### What the task requires
Filter these entries so that only lines with the word "textit" remain.

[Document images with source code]
----

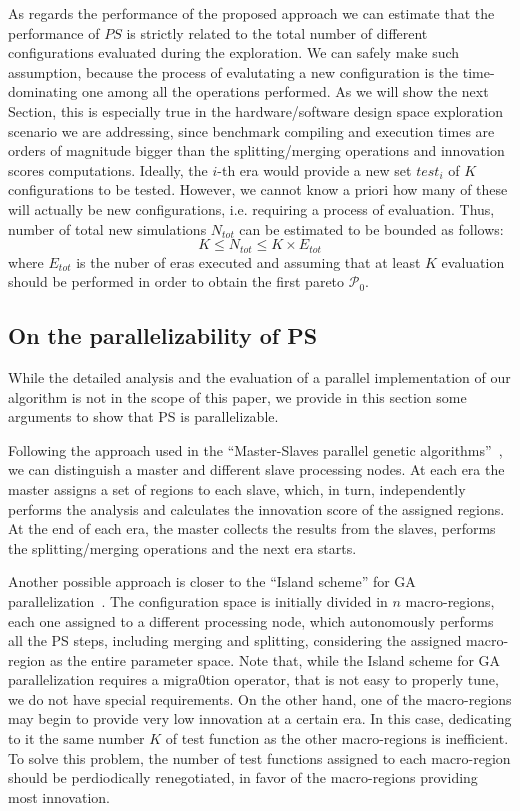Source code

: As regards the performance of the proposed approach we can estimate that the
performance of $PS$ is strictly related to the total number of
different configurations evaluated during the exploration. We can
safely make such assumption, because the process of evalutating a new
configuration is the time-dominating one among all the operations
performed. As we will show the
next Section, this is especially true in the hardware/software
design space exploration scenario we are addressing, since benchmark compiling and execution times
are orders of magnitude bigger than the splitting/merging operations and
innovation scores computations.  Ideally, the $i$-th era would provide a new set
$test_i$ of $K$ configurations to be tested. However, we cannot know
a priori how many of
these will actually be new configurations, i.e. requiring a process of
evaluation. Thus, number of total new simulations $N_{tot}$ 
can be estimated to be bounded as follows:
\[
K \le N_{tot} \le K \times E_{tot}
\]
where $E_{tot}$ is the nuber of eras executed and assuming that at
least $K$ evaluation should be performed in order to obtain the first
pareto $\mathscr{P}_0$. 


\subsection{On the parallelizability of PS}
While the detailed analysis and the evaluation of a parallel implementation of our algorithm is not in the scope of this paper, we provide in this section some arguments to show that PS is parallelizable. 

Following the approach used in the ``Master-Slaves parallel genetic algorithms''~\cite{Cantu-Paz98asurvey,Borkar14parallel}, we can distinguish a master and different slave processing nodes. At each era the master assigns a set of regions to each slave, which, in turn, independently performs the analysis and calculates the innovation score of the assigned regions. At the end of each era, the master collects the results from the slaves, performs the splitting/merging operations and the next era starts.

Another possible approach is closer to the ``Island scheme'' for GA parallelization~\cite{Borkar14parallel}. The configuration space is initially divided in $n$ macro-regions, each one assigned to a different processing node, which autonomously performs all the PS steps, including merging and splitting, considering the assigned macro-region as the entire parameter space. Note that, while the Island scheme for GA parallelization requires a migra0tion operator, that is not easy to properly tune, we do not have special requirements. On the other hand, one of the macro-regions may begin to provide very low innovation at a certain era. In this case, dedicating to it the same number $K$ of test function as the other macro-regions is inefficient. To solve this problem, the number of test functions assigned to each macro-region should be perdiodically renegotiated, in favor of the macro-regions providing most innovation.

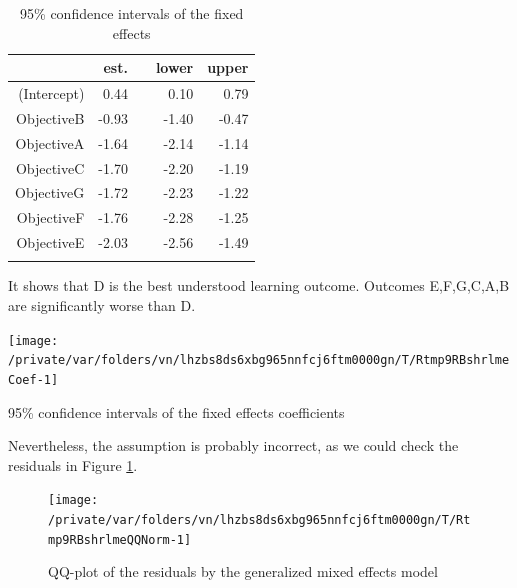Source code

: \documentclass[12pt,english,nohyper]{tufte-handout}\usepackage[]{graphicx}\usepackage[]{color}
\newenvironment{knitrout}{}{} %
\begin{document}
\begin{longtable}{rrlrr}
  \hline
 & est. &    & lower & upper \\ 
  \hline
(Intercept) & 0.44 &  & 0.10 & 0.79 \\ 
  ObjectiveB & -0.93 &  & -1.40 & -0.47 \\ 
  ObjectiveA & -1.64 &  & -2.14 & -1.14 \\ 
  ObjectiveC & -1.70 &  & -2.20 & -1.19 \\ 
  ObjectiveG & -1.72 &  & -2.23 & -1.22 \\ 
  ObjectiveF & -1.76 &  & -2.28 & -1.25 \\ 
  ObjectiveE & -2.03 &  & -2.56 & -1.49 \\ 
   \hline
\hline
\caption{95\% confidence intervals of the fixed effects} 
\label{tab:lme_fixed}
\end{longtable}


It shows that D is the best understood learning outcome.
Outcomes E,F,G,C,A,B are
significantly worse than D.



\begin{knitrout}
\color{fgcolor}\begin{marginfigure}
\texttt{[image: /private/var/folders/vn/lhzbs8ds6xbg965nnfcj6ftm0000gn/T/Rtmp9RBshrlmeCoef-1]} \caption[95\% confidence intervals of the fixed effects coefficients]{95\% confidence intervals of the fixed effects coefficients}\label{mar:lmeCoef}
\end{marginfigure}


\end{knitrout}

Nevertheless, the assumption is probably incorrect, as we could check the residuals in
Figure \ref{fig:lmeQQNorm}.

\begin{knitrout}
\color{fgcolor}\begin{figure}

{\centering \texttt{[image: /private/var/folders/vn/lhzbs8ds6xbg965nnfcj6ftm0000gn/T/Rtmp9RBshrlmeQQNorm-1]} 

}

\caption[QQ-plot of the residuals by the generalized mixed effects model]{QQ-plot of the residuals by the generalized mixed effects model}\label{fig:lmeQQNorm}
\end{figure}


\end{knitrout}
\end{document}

----

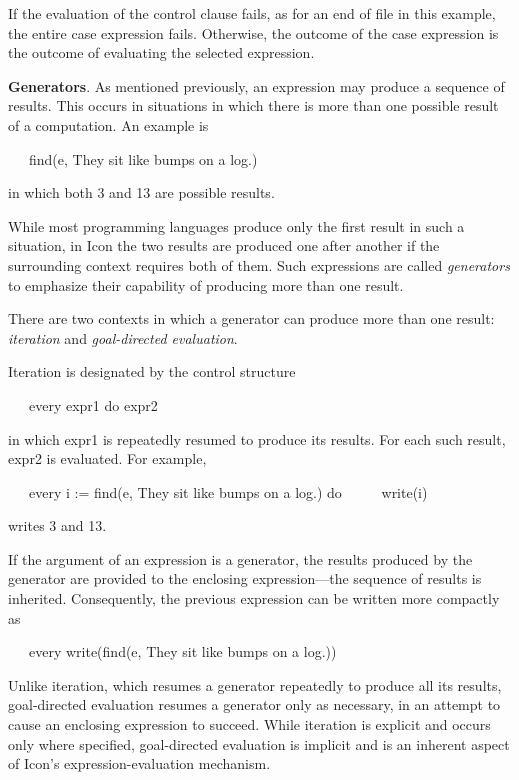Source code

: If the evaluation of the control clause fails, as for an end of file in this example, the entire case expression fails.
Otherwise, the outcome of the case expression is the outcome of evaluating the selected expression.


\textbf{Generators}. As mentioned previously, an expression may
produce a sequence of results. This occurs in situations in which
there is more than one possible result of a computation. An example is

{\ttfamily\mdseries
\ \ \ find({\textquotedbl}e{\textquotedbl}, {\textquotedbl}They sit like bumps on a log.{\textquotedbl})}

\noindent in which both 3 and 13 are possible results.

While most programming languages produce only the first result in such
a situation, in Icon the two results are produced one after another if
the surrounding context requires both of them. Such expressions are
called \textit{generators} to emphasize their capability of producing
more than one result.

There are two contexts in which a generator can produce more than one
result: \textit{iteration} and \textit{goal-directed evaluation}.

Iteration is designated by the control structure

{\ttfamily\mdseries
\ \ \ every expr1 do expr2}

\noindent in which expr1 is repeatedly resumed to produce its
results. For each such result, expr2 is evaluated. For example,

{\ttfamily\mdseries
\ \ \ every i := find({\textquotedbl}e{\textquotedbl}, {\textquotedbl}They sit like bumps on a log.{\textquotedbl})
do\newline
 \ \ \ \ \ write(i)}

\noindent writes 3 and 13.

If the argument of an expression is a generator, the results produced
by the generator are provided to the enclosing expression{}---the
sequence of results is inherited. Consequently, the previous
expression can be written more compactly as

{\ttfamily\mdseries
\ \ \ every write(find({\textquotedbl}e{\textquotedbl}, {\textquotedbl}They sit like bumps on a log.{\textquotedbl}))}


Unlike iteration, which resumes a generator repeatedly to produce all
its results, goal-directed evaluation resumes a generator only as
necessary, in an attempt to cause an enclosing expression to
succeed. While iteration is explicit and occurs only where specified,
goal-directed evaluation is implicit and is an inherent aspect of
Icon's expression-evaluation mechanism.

----

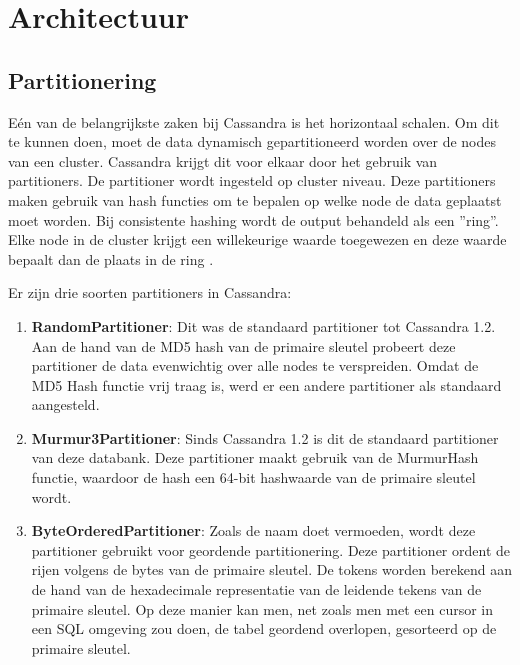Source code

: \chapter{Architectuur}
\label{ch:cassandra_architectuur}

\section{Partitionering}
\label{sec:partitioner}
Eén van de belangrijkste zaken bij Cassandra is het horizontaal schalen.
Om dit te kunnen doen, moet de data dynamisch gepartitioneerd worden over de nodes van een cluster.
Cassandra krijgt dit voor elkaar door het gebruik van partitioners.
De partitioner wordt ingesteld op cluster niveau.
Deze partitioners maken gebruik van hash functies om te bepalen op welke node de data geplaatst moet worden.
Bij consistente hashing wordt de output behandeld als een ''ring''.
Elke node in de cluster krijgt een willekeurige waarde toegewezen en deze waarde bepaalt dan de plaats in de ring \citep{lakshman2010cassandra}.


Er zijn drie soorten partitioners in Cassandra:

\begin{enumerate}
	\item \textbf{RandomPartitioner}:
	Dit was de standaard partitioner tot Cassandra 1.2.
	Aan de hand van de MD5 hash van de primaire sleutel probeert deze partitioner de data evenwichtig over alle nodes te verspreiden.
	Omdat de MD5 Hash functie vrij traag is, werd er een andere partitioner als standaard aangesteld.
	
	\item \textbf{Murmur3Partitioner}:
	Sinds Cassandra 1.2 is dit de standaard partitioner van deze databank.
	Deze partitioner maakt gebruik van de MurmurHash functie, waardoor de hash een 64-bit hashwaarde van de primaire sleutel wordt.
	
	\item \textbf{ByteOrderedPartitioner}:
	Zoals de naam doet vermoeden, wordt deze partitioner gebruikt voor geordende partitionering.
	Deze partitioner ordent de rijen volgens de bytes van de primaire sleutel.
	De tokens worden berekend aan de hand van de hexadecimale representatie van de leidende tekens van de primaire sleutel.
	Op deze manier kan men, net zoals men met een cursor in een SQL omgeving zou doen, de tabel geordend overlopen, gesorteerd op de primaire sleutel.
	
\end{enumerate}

----

### Exercise answer
called \textit{generators} to emphasize their capability of producing
result: \textit{iteration} and \textit{goal-directed evaluation}.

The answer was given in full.